Histoire et patrimoine Méléduniens

A quand remonte l'histoire de Le Mung ? ...

... Il est bien difficile de le dire. Toujours est-il que la présence de l'église du XIIème siècle atteste d'une population assez importante à cette époque. Le vestige le plus ancien que l'on ait trouvé est l'imposant sarcophage en pierre qui repose le long du mur de l'église. Certains le datent de l'époque mérovingienne, d'autre du XVème siècle. Nous savons que la paroisse de Le Mung dépendait à cette époque de la seigneurerie de Taillebourg.

En 1692, des écrits la qualifient de pauvre paroisse où le curé est obligé d'entretenir l'église à ses frais.

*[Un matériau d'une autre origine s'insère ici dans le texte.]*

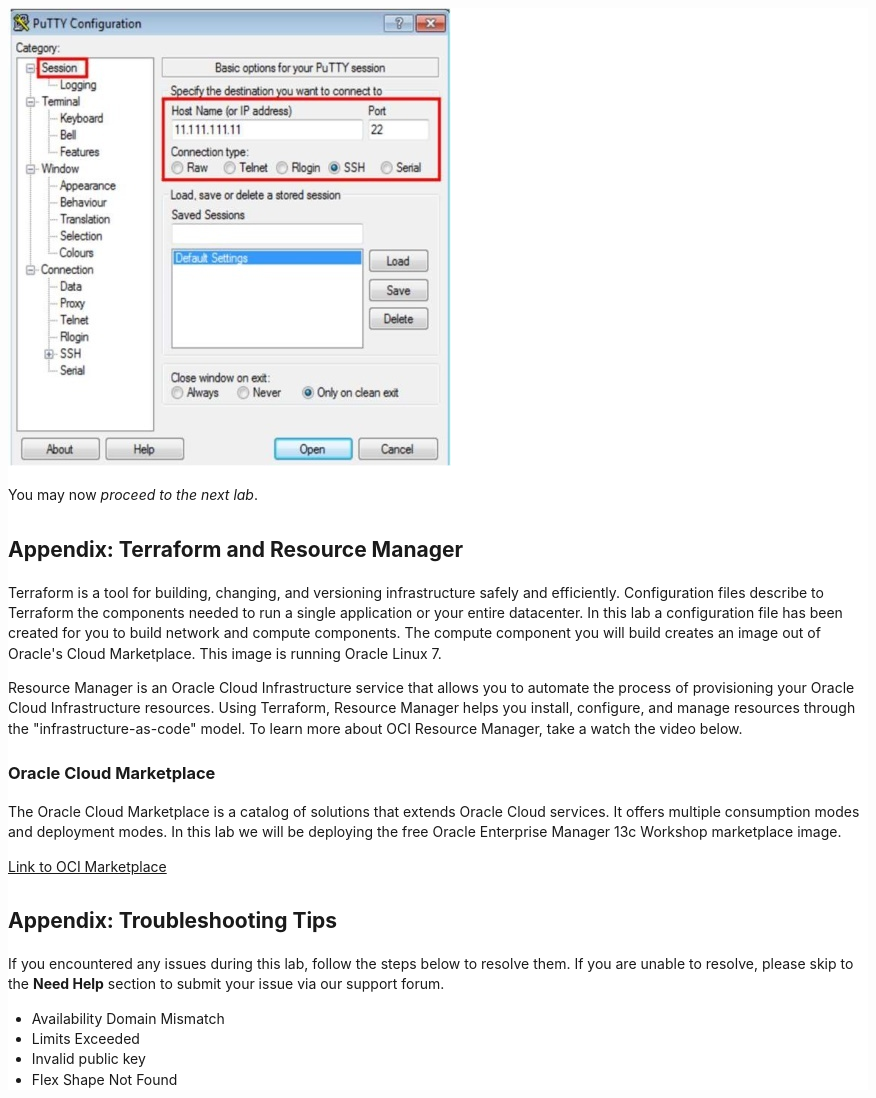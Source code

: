   ![](images/7c9e4d803ae849daa227b6684705964c.jpg " ")

You may now *proceed to the next lab*.  

## Appendix:  Terraform and Resource Manager
Terraform is a tool for building, changing, and versioning infrastructure safely and efficiently.  Configuration files describe to Terraform the components needed to run a single application or your entire datacenter.  In this lab a configuration file has been created for you to build network and compute components.  The compute component you will build creates an image out of Oracle's Cloud Marketplace.  This image is running Oracle Linux 7.

Resource Manager is an Oracle Cloud Infrastructure service that allows you to automate the process of provisioning your Oracle Cloud Infrastructure resources. Using Terraform, Resource Manager helps you install, configure, and manage resources through the "infrastructure-as-code" model. To learn more about OCI Resource Manager, take a watch the video below.

[](youtube:udJdVCz5HYs)

### Oracle Cloud Marketplace
The Oracle Cloud Marketplace is a catalog of solutions that extends Oracle Cloud services.  It offers multiple consumption modes and deployment modes.  In this lab we will be deploying the free Oracle Enterprise Manager 13c Workshop marketplace image.

[Link to OCI Marketplace](https://www.oracle.com/cloud/marketplace/)

## Appendix: Troubleshooting Tips

If you encountered any issues during this lab, follow the steps below to resolve them.  If you are unable to resolve, please skip to the **Need Help** section to submit your issue via our  support forum.
- Availability Domain Mismatch
- Limits Exceeded
- Invalid public key
- Flex Shape Not Found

Il devait travailler de ses mains, faute de moyens financier.

Si l'on remonte quelques siècles en arrière, on atteste de l'existence du Mung à travers plusieurs écrits. Par un contrat d'échange datant de 1308, Guillaume Larchevêque, seigneur de Taillebourg, délaisse au prieur de Saint-Savinien le bois de Le Mung, tandis que le prieur délaisse au seigneur de Taillebourg le bois de Saint-Savinien. En 1409, il est fait état de la prévôté de Le Mung, laissant supposer que le seigneur de Taillebourg y avait un intendant s'occupant de ses intérêts. En 1472, le seigneur de Taillebourg passe avec le commandeur de l'hôpital de Le Mung une transaction concernant le passage du bac au lieu-dit "l'Hôpiteau" (commune de Geay aujourd'hui). En 1509, le tribunal de Saint-Jean-d'Angély condamne les pêcheurs de Le Mung à verser au Comte de Taillebourg 25 sols par an et par bâteau pour la permission de tenir bateaux sur la Charente. En 1567, Jean Moirand acquiert la terre et seigneurie de Le Mung qui revient en 1632 à Guillaume de Genesté, conseiller au Parlement de Bordeaux. Vers 1738, Jean-Baptiste de Mac Nemara achète la seigneurie de Le Mung et le domaine de la Roche Courbon. En 1756, il est alors entre autres, baron de Le Mung, lieutenant des armées navales, commandant de la marine à Rochefort. Il meurt cette même année, laissant son domaine à sa fille Julie, mariée à Charles du Turpin. Ils prendront les titres de dame et seigneur de Le Mung. Elle offre, en 1775, la cloche de l'église, qui porte son nom. René Charles de Turpin prend possession de la seigneurie à la mort de sa mère en 1785.

Depuis la Révolution française, 1790 marque l'élection par une assemblée communale du premier maire, André Yonnet, ainsi que la constitution d'une section de la Garde nationale, dont l'effectif compta jusqu'à 74 hommes, nombre alors important pour la commune. En 1791, les terrains seigneuriaux sont distribués, ce qui donne le point de départ du cadastre. René Charles de Turpin, déjà cîté, dépose en 1793 tous ses titres et droits seigneuriaux. Et ayant reçu un certificat de civisme, il passe la période révolutionnaire sans être inquiété. Pendant la période révolutionnaire, l'église servait de lieu de réunion politique pour la population, et de salle de conseil pour le Conseil municipal.

Au début du XIXème siècle, les communes de Le Mung et de Geay, malgré des rapports tendus, se partagent le curé, l'instituteur, le garde champêtre et bien d'autres intérêts communs. En 1832, Le Mung refuse la fusion avec Geay. Dans les années suivantes, le Conseil doit délibérer sur la construction de l'école et sur le recrutement d'un maître. En 1850, une maison est louée et sert d'école jusqu'en 1877, date à laquelle Monsieur Roux, l'instituteur public, prend enfin possession de l'école qui abrite désormais la mairie. C'est en 1839 que l'on parle du tracé de la route qui doit relier Marennes à Saint-Jean-d'Angély. Les travaux commencent en 1843, mais la première pierre du pont de la Planche qui enjambe le canal du Moussard n'est posée qu'en 1856.

En 1977, s'opère le rattachement de la commune de Le Mung au canton de Saint-Savinien, puis en 2014 à la communauté de communes des Vals de Saintonge. Le Mung devient alors la seule commune de l'intercommunalité à se situer sur la rive gauche de la Charente.